Beyond the orbit of Mars lies the Asteroid Belt, a vast expanse of space 344 million miles wide that separates the inner solar system from the outer solar system, and is filled with rocky debris left over from the formation of the solar system, 4.5 billion years ago. Caught in a great cosmic tug-of-war between the gravity of the Sun, and the gravity of massive Jupiter, this primordial rubble was unable to accrete into a planet, leaving us with millions of chunks of rock orbiting the Sun between Mars and Jupiter. These rocks came to be called asteroids, from the Greek "asteroeides" meaning starlike, because through a telescope they can reflect just enough sunlight to look like tiny little stars.
Asteroids range in size from small boulders over a meter in size, to small planets hundreds of miles in diameter. The largest known asteroid is named Ceres, 568 miles (908 kms) in diameter. In August, 2006, the International Astronomical Union (I.A.U.) introduced a new class of solar system object called a Dwarf Planet, and the first two objects to assume that classification were the former planet Pluto, and the asteroid Ceres. NASA's Dawn spacecraft is set to rendevous with Ceres in April, 2015, for some close-up observations. In the meantime, the image below is the best we have from the Hubble Space Telescope.
The second largest asteroid discovered so far is 330 miles (528 kms) in diameter, and named Vesta. Although significantly smaller than Ceres, it is actually brighter because it has a more reflective surface.
Some asteroids even have their own moons, such as asteroid 243 Ida, pictured below. NASA's spacecraft Galileo took this photo as it passed through the Asteroid Belt on its way to Jupiter, August 28, 1993. Ida (one of the nymphs who raised Jupiter), is 36 miles long. Its moon, Dactyl (one of the children of the nymph Ida), is one mile in diameter, and orbits Ida at a distance of 56 miles.

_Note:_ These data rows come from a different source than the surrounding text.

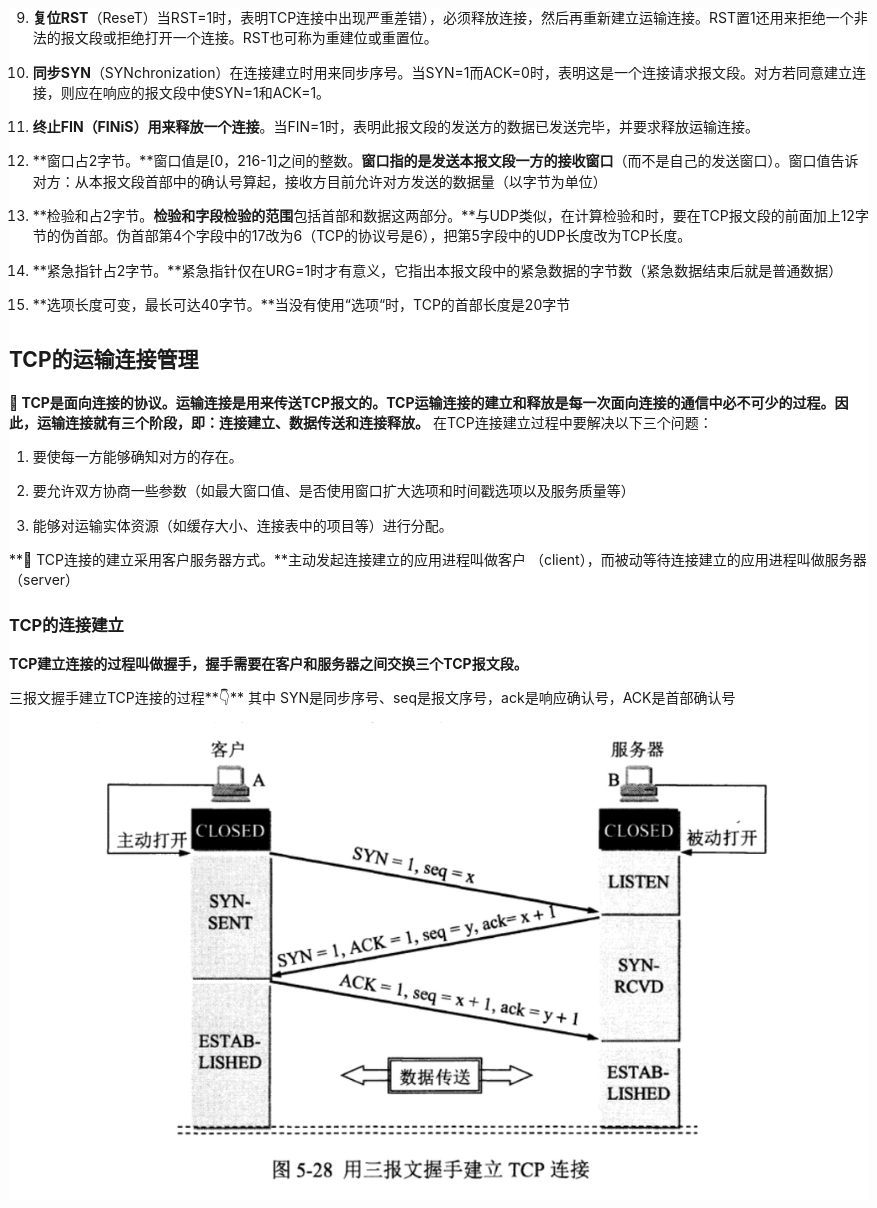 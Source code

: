 9. **复位RST**（ReseT）当RST=1时，表明TCP连接中出现严重差错），必须释放连接，然后再重新建立运输连接。RST置1还用来拒绝一个非法的报文段或拒绝打开一个连接。RST也可称为重建位或重置位。

10. **同步SYN**（SYNchronization）在连接建立时用来同步序号。当SYN=1而ACK=0时，表明这是一个连接请求报文段。对方若同意建立连接，则应在响应的报文段中使SYN=1和ACK=1。

11. **终止FIN（FINiS）用来释放一个连接**。当FIN=1时，表明此报文段的发送方的数据已发送完毕，并要求释放运输连接。

12. **窗口占2字节。**窗口值是[0，216-1]之间的整数。**窗口指的是发送本报文段一方的接收窗口**（而不是自己的发送窗口）。窗口值告诉对方：从本报文段首部中的确认号算起，接收方目前允许对方发送的数据量（以字节为单位）

13. **检验和占2字节。**检验和字段检验的范围**包括首部和数据这两部分。**与UDP类似，在计算检验和时，要在TCP报文段的前面加上12字节的伪首部。伪首部第4个字段中的17改为6（TCP的协议号是6），把第5字段中的UDP长度改为TCP长度。

14. **紧急指针占2字节。**紧急指针仅在URG=1时才有意义，它指出本报文段中的紧急数据的字节数（紧急数据结束后就是普通数据）

15. **选项长度可变，最长可达40字节。**当没有使用“选项“时，TCP的首部长度是20字节



## TCP的运输连接管理

**:deciduous_tree: TCP是面向连接的协议。运输连接是用来传送TCP报文的。**TCP运输连接的建立和释放是每一次面向连接的通信中必不可少的过程。因此，运输连接就有三个阶段，即**：连接建立、数据传送和连接释放。**
在TCP连接建立过程中要解决以下三个问题：

1. 要使每一方能够确知对方的存在。

2. 要允许双方协商一些参数（如最大窗口值、是否使用窗口扩大选项和时间戳选项以及服务质量等）

3. 能够对运输实体资源（如缓存大小、连接表中的项目等）进行分配。

**:deciduous_tree: TCP连接的建立采用客户服务器方式。**主动发起连接建立的应用进程叫做客户 （client），而被动等待连接建立的应用进程叫做服务器（server）

### TCP的连接建立

**TCP建立连接的过程叫做握手，握手需要在客户和服务器之间交换三个TCP报文段。**

三报文握手建立TCP连接的过程**:point_down:** 其中 SYN是同步序号、seq是报文序号，ack是响应确认号，ACK是首部确认号

![](images/imagesimage-20200814150654024.png)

Contrary to Hollywood imagery, the Asteroid Belt does not resemble a crowded cosmic freeway at rush hour. Even though there are millions of asteroids in the Asteroid Belt and collisions are not impossible, there is a great deal of room for them to move around in, and individual asteroids are in fact separated by vast distances.

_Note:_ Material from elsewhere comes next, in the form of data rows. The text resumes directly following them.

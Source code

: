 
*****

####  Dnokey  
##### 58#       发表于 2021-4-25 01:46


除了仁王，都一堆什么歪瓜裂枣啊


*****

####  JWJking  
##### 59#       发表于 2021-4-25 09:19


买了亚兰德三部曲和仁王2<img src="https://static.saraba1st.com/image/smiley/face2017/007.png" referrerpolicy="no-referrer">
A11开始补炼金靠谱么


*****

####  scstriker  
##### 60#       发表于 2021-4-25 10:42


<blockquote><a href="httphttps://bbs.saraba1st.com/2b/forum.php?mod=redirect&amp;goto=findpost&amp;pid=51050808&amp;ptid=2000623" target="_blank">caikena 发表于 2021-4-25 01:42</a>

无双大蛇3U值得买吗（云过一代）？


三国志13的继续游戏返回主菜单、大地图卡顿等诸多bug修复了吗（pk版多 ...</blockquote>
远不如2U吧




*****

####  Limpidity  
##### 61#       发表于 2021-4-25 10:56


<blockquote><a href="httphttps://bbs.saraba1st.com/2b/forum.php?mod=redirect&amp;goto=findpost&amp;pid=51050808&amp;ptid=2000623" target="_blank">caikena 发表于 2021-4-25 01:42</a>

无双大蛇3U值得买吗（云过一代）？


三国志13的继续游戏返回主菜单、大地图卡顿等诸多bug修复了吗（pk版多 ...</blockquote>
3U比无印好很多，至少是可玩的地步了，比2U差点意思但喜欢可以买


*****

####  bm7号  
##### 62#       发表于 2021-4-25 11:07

Although the majority of asteroids reside in the Asteroid Belt, they can be found anywhere in the solar system. They like to hang out at the Lagrange points of a planet's orbit, and follow it around the sun. As illustrated in the diagram below, there are places in a planet's orbit where the combined gravity of the Sun and planet exactly balance centrifugal force, trapping small bodies like asteroids. Jupiter in particular, has large clouds of asteroids at its Lagrange points.
Their vulnerable size makes asteroids particularly susceptible to tidal (gravitational) forces, so that they are easily influenced and captured by larger bodies, and over the course of billions of years, have spread far and wide through the solar system. You never know where they will show up and how much trouble they will cause. They have caused trouble to our planet Earth in the past, and will undoubtedly try and cause trouble in the future. About 50,000, years ago, an asteroid 80, feet in diameter traveling over 30,000, mph slammed into the ground near Winslow, Arizona, creating an impact crater almost a mile, wide, pictured below. The crater is popularly referred to as Meteor Crater, although that appellation is technically incorrect, as the 80 foot asteroid was well above the maximum size of a meteor (one meter), according to the most current (2009) definition by The Meteoritical Society.

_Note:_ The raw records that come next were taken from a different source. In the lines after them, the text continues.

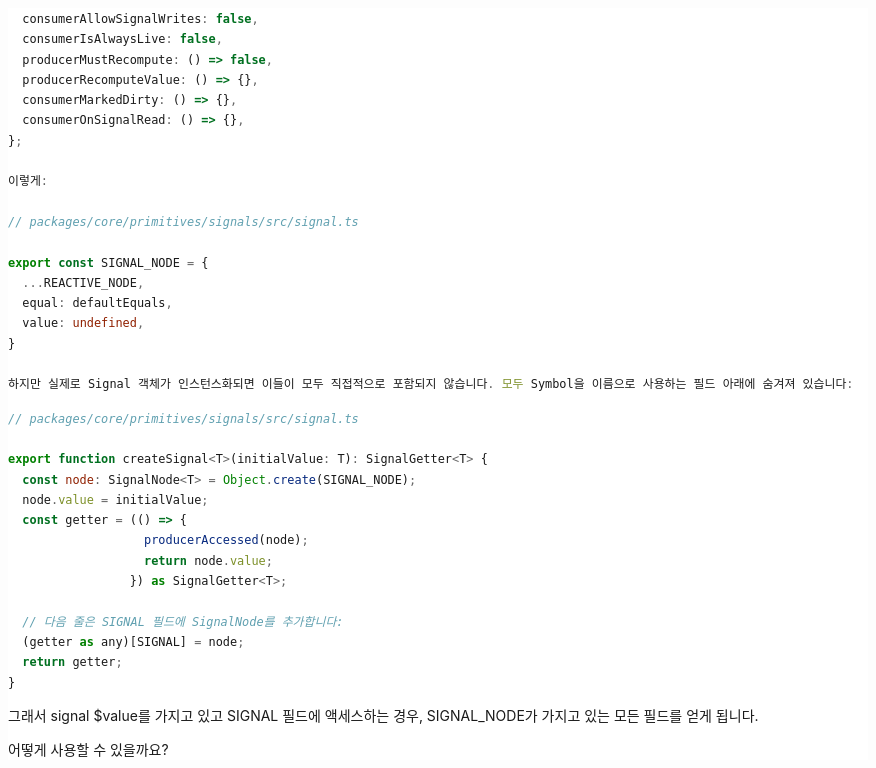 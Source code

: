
 ```typescript
  consumerAllowSignalWrites: false,
  consumerIsAlwaysLive: false,
  producerMustRecompute: () => false,
  producerRecomputeValue: () => {},
  consumerMarkedDirty: () => {},
  consumerOnSignalRead: () => {},
};

이렇게:

// packages/core/primitives/signals/src/signal.ts

export const SIGNAL_NODE = {
  ...REACTIVE_NODE,
  equal: defaultEquals,
  value: undefined,
}

하지만 실제로 Signal 객체가 인스턴스화되면 이들이 모두 직접적으로 포함되지 않습니다. 모두 Symbol을 이름으로 사용하는 필드 아래에 숨겨져 있습니다:
```



<ins class="adsbygoogle"
     style="display:block"
     data-ad-client="ca-pub-4877378276818686"
     data-ad-slot="1898504329"
     data-ad-format="auto"
     data-full-width-responsive="true"></ins>

<script>
     (adsbygoogle = window.adsbygoogle || []).push({});
</script>

```js
// packages/core/primitives/signals/src/signal.ts

export function createSignal<T>(initialValue: T): SignalGetter<T> {
  const node: SignalNode<T> = Object.create(SIGNAL_NODE);
  node.value = initialValue;
  const getter = (() => {
                   producerAccessed(node);
                   return node.value;
                 }) as SignalGetter<T>;

  // 다음 줄은 SIGNAL 필드에 SignalNode를 추가합니다:
  (getter as any)[SIGNAL] = node;
  return getter;
}
```

그래서 signal $value를 가지고 있고 SIGNAL 필드에 액세스하는 경우, SIGNAL_NODE가 가지고 있는 모든 필드를 얻게 됩니다.

어떻게 사용할 수 있을까요?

One of the most cataclysmic asteroid impacts in the history of our planet occurred 65 million, years ago, when an asteroid over a mile, in diameter impacted off the coast of the Yucatan Peninsula, Mexico, digging a crater 3,000, feet deep, and 112, miles wide, now known as the Chicxulub Crater. The impact released the energy equivalent to 300, megatons of TNT, or 15,000 times more powerful than the 20 kiloton atomic bomb that killed 150,000 people in Hiroshima, August 6, 1945. The worldwide climatic trauma the asteroid impact produced annihilated 70 % of life on Earth, including the dominant life form at the time, dinosaurs.
To try and predict future collisions with asteroids, NASA now operates the Near-Earth Asteroid Tracking System, which keeps an eye on any asteroids moving in our direction. There are also many other international organizations, as well as hundreds of individuals in many countries doing the same, so we should have lots of warning of an asteroid on a collision course. Unfortunately, like the proverbial car-chasing dog, if and when we catch an asteroid on a collision course with Earth, we still have no good plan on how to deal with it.
NASA has found one asteroid that will almost hit Earth on April 13, 2029. The asteroid, designated 2004 MN4, is 320 meters in diameter, and will miss Earth by only 18,600 miles (30,000 kms). It should be easily visible to the naked eye, and put on quite a show, so mark your calendars!